According to those who watch these things, strange days may be ahead in the business world. For instance, in the spirit of everything old is new again, Megan McArdle, blogging over at Bloomberg, noted recently that, well, old folks may rule. Swimming against the tide of conventional wisdom that advertisers aren’t interested in fogies, CBS (or at least CEO Les Moonves) apparently believes the young demographic is “highly overrated.” McArdle explains that this may be because “(y)oung people are a shrinking percentage of the population, and thus represent a shrinking percentage of the nation’s disposable income. And right now, a lot of them are living at home and working intermittently ….” Skeptical? You’re using your DVR to record your favorite programs for later viewing so you can speed through the commercials, right? (Don’t bother denying it!) That may be partly so you can avoid all those ED ads and other pitches that are filling the airwaves and are directed at the end of the spectrum longer in the tooth. Take a quick survey some evening of the commercials out there and you will see what we mean.

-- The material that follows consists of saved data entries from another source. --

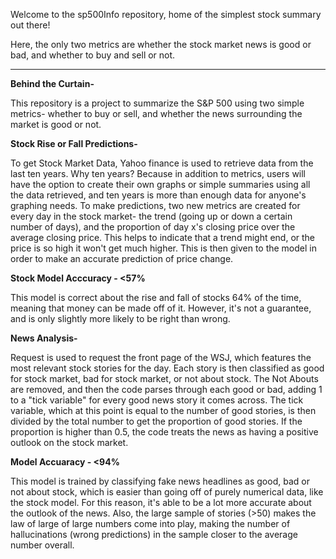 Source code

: Welcome to the sp500Info repository, home of the simplest stock summary out there!

Here, the only two metrics are whether the stock market news is good or bad, and whether to buy and sell or not.
____________________________________________________________________________________________________________________

**Behind the Curtain-**

This repository is a project to summarize the S&P 500 using two simple metrics- whether to buy or sell, and whether the news surrounding the market is good or not.

**Stock Rise or Fall Predictions-**

To get Stock Market Data, Yahoo finance is used to retrieve data from the last ten years. Why ten years? Because in addition to metrics, users will have the option to create their own graphs or simple summaries using all the data retrieved, and ten years is more than enough data for anyone's graphing needs. To make predictions, two new metrics are created for every day in the stock market- the trend (going up or down a certain number of days), and the proportion of day x's closing price over the average closing price. This helps to indicate that a trend might end, or the price is so high it won't get much higher. This is then given to the model in order to make an accurate prediction of price change.

**Stock Model Acccuracy - <57%**

This model is correct about the rise and fall of stocks 64% of the time, meaning that money can be made off of it. However, it's not a guarantee, and is only slightly more likely to be right than wrong.

**News Analysis-**

Request is used to request the front page of the WSJ, which features the most relevant stock stories for the day. Each story is then classified as good for stock market, bad for stock market, or not about stock. The Not Abouts are removed, and then the code parses through each good or bad, adding 1 to a "tick variable" for every good news story it comes across. The tick variable, which at this point is equal to the number of good stories, is then divided by the total number to get the proportion of good stories. If the proportion is higher than 0.5, the code treats the news as having a positive outlook on the stock market.

**Model Accuaracy - <94%**

This model is trained by classifying fake news headlines as good, bad or not about stock, which is easier than going off of purely numerical data, like the stock model. For this reason, it's able to be a lot more accurate about the outlook of the news. Also, the large sample of stories (>50) makes the law of large of large numbers come into play, making the number of hallucinations (wrong predictions) in the sample closer to the average number overall. 






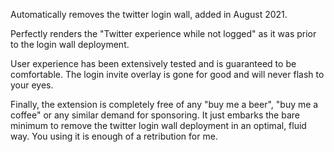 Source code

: Automatically removes the twitter login wall, added in August 2021.

Perfectly renders the "Twitter experience while not logged" as it was prior to the login wall deployment.

User experience has been extensively tested and is guaranteed to be comfortable. The login invite overlay is gone for good and will never flash to your eyes.

Finally, the extension is completely free of any "buy me a beer", "buy me a coffee" or any similar demand for sponsoring. It just embarks the bare minimum to remove the twitter login wall deployment in an optimal, fluid way. You using it is enough of a retribution for me. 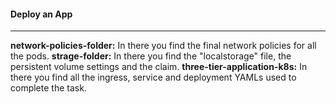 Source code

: #### Deploy an App
----
**network-policies-folder:** In there you find the final network policies for all the pods.
**strage-folder:** In there you find the "localstorage" file, the persistent volume settings and the claim.
**three-tier-application-k8s:** In there you find all the ingress, service and deployment YAMLs used to complete the task.  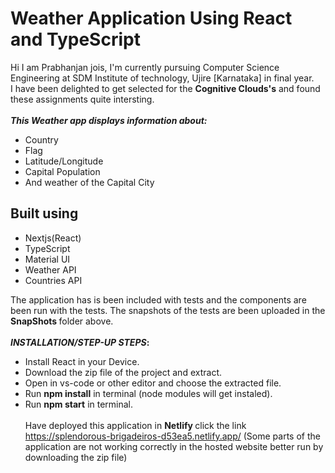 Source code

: # Weather Application Using React and TypeScript

Hi I am Prabhanjan jois, I'm currently pursuing Computer Science Engineering at SDM Institute of technology, Ujire [Karnataka] in final year.\
I have been delighted to get selected for the <b>Cognitive Clouds's</b> and found these assignments quite intersting.
\
\
<b>_This Weather app displays information about:_</b>
* Country
* Flag
* Latitude/Longitude 
* Capital Population
* And weather of the Capital City

## Built using

- Nextjs(React)
- TypeScript
- Material UI
- Weather API
- Countries API

The application has is been included with tests and the components are been run with the tests. The snapshots of the tests are been uploaded in the <b> SnapShots </b> folder above.
\
\
<b>_INSTALLATION/STEP-UP STEPS_:</b>
  * Install React in your Device.
  * Download the zip file of the project and extract.
  * Open in vs-code or other editor and choose the extracted file.
  * Run <b>npm install</b> in terminal (node modules will get instaled).
  * Run <b>npm start</b> in terminal.
  \
  \
Have deployed this application in <b> Netlify </b> click the link https://splendorous-brigadeiros-d53ea5.netlify.app/
(Some parts of the application are not working correctly in the hosted website better run by downloading the zip file)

And, yet, Justine Griffin writes in our hometown Sarasota, FL, newspaper that Gen Y millennials are so important to the market that retailers are focusing on them and trying hard to please these finicky, tech-savvy shoppers. Griffin points out brand promotion targeted at this group, but it goes far beyond that. While coupon-clippers may still approach shopping scissors in hand, the smartphone set long ago embraced the digital age and now have stringent demands for barcode scanners and shopping apps.
So, who’s right? Maybe both? There’s no reason old dogs can’t learn new tricks and a brave new world of cross-generational wired and wireless shoppers eagerly awaits. The response of the market is and will continue to be entertaining.